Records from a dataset
# # # # # # #
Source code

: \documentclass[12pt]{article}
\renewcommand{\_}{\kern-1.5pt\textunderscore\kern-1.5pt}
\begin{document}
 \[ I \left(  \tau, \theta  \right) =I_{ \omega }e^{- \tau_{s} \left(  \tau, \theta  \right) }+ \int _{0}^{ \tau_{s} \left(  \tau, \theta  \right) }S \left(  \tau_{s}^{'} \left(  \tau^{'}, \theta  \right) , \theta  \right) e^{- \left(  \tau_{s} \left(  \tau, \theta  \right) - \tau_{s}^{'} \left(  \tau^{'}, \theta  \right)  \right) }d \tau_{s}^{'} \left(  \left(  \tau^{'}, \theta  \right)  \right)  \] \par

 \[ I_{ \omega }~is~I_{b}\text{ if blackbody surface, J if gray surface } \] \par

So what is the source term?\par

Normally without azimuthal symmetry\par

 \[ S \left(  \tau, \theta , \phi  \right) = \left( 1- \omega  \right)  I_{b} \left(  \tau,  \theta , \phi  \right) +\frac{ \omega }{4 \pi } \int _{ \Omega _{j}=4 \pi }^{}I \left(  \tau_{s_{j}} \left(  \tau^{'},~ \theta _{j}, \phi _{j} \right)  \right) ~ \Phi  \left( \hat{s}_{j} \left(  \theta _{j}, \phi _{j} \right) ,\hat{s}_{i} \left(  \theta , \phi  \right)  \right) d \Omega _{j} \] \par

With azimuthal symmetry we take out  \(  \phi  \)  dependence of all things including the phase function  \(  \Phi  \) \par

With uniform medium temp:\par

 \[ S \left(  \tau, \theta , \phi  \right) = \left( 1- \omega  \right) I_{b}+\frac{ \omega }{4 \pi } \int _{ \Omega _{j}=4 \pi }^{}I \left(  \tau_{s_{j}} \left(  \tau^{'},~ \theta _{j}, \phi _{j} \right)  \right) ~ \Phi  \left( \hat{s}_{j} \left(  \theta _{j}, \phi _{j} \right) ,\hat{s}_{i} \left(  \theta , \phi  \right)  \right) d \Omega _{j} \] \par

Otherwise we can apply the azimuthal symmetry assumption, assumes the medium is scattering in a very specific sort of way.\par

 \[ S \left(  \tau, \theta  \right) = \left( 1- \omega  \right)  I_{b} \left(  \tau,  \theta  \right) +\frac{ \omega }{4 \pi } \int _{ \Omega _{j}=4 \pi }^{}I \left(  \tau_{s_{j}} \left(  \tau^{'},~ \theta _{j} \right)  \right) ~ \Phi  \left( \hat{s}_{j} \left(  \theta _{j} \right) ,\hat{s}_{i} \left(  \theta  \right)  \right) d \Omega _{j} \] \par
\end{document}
# # # # # # #
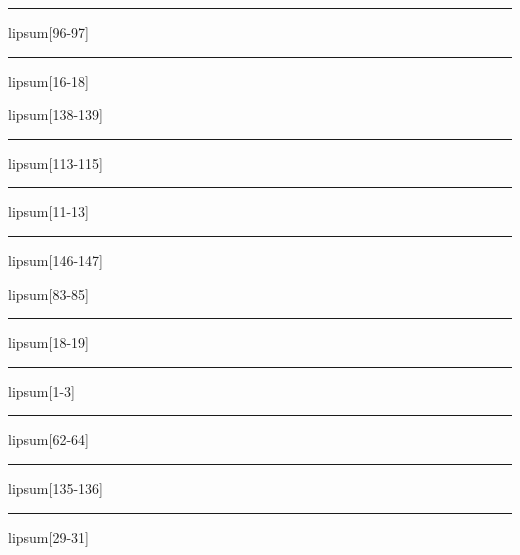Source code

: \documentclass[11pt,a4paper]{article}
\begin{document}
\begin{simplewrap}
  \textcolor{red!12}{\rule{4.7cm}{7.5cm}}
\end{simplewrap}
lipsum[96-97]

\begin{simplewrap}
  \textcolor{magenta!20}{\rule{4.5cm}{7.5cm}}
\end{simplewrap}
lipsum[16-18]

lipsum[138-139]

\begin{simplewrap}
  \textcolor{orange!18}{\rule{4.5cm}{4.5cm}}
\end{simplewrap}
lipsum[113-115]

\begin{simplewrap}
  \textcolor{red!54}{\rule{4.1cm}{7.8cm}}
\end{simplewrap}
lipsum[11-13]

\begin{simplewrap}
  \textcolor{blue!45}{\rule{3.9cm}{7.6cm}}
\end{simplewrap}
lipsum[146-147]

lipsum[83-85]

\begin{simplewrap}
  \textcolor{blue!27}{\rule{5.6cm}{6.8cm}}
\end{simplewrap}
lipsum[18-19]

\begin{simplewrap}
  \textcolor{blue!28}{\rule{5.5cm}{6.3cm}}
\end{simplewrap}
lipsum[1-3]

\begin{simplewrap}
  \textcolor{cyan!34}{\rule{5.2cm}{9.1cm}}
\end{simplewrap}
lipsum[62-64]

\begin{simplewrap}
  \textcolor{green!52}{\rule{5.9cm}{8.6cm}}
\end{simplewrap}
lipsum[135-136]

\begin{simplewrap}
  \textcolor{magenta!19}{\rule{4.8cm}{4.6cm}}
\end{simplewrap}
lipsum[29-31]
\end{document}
# # # # # # #
THE TASK –
Number of lines in the records above holding the word "article": state it and nothing else.

RESPONSE –
2